Deep Residual Neural Networks Resolve Quartet Molecular Phylogenies

Affiliations

Deep Residual Neural Networks Resolve Quartet Molecular Phylogenies

Zhengting Zou et al. Mol Biol Evol. .

Abstract

Phylogenetic inference is of fundamental importance to evolutionary as well as other fields of biology, and molecular sequences have emerged as the primary data for this task.
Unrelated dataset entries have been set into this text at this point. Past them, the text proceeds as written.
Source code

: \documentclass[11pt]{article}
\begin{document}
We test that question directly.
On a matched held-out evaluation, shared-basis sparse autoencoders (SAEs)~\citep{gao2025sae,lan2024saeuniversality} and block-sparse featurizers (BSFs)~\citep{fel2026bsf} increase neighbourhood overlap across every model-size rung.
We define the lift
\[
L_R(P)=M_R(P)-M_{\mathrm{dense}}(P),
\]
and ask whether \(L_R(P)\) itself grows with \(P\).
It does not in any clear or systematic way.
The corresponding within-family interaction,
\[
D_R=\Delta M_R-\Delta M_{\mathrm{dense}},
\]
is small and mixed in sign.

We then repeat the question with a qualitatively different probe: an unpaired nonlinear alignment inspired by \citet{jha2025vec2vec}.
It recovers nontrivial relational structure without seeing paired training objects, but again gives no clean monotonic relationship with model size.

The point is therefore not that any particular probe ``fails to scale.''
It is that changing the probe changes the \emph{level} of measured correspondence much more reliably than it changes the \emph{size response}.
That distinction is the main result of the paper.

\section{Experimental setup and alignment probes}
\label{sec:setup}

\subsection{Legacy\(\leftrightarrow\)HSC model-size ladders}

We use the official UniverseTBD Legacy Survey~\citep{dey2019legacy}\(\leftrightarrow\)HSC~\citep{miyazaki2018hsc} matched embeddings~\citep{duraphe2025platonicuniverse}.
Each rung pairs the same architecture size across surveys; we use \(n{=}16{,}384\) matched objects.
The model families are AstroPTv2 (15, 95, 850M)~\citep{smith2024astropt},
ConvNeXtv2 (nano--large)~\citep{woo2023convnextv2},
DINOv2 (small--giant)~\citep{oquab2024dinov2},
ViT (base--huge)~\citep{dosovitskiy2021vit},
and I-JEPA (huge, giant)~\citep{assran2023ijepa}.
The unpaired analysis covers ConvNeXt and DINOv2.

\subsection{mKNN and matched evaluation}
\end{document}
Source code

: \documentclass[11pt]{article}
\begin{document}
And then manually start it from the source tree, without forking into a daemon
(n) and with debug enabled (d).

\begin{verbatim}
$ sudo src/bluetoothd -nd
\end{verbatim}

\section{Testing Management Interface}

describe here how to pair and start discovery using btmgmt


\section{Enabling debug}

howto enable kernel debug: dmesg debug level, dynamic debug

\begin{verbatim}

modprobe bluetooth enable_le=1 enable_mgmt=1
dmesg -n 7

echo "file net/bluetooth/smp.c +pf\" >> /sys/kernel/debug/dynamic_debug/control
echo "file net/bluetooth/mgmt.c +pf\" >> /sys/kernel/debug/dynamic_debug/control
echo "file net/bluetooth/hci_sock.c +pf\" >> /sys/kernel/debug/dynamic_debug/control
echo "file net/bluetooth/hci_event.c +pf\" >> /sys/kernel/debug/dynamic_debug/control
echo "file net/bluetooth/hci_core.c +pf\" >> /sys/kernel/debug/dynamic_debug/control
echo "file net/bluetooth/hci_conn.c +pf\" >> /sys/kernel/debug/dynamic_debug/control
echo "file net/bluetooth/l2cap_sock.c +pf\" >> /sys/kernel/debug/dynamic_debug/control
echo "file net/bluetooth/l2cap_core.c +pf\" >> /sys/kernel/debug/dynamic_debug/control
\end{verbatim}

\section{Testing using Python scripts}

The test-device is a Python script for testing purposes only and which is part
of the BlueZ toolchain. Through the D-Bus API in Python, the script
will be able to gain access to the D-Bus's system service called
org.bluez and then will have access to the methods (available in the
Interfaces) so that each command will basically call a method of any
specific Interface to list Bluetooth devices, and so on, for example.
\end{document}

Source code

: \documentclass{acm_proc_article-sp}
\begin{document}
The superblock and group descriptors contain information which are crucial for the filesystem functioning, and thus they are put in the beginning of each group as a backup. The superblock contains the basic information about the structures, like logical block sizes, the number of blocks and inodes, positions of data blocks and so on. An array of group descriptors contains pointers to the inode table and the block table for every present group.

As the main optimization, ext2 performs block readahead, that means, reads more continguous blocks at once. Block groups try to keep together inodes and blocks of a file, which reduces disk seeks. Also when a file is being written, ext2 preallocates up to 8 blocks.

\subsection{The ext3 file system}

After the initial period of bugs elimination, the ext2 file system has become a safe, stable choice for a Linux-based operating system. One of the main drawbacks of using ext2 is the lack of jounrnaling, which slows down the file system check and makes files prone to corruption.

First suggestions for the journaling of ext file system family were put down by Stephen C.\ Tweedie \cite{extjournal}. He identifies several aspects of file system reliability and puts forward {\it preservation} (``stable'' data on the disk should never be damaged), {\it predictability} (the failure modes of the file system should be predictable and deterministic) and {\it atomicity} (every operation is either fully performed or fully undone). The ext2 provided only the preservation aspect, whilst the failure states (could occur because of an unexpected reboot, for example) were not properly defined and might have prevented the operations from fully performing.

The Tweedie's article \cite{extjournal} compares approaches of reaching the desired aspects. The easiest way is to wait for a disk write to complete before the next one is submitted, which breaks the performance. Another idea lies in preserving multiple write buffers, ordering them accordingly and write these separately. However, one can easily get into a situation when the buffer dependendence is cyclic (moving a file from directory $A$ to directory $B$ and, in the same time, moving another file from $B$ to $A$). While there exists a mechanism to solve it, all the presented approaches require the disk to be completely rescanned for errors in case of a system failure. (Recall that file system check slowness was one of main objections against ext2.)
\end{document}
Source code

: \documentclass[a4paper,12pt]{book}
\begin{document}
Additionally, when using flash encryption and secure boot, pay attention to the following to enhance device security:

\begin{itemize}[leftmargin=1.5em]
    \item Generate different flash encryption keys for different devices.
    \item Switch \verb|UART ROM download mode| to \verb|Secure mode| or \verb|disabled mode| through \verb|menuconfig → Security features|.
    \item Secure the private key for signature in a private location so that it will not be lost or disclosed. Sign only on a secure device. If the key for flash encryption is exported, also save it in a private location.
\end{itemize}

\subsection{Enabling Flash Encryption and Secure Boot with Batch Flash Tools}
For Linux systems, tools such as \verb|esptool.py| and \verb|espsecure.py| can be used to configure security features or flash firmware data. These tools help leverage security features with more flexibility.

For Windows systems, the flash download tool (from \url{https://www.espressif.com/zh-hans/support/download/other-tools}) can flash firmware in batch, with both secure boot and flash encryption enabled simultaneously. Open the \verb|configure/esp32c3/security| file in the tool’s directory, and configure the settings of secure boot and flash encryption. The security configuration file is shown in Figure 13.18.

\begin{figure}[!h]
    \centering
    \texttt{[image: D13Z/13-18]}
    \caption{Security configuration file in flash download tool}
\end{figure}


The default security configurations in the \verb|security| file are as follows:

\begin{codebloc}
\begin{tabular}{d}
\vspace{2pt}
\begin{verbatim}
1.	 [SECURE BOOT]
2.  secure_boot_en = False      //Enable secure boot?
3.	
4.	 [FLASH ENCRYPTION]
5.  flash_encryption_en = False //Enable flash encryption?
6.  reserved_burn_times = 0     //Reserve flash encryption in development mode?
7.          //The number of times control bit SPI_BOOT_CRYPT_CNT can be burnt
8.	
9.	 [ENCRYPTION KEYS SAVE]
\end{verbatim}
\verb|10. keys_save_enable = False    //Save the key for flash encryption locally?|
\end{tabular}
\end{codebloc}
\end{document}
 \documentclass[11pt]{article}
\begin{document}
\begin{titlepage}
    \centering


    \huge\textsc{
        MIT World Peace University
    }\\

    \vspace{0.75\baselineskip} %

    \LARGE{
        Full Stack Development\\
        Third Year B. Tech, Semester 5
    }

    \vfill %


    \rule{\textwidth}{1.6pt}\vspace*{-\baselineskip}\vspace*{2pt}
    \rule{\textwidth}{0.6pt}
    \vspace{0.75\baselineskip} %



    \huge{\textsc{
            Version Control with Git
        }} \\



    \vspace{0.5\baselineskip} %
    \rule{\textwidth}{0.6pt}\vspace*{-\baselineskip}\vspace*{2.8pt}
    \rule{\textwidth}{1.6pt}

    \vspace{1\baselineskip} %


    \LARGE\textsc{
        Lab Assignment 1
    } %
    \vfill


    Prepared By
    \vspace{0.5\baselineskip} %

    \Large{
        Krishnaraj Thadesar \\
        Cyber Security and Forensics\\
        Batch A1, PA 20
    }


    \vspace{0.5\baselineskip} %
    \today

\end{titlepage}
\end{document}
Although many phylogenetic methods have been developed to explicitly take into account substitution models of sequence evolution, such methods could fail due to model misspecification or insufficiency, especially in the face of heterogeneities in substitution processes across sites and among lineages. In this study, we propose to infer topologies of four-taxon trees using deep residual neural networks, a machine learning approach needing no explicit modeling of the subject system and having a record of success in solving complex nonlinear inference problems. We train residual networks on simulated protein sequence data with extensive amino acid substitution heterogeneities. We show that the well-trained residual network predictors can outperform existing state-of-the-art inference methods such as the maximum likelihood method on diverse simulated test data, especially under extensive substitution heterogeneities. Reassuringly, residual network predictors generally agree with existing methods in the trees inferred from real phylogenetic data with known or widely believed topologies. Furthermore, when combined with the quartet puzzling algorithm, residual network predictors can be used to reconstruct trees with more than four taxa. We conclude that deep learning represents a powerful new approach to phylogenetic reconstruction, especially when sequences evolve via heterogeneous substitution processes. We present our best trained predictor in a freely available program named Phylogenetics by Deep Learning (PhyDL, https://gitlab.com/ztzou/phydl; last accessed January 3, 2020).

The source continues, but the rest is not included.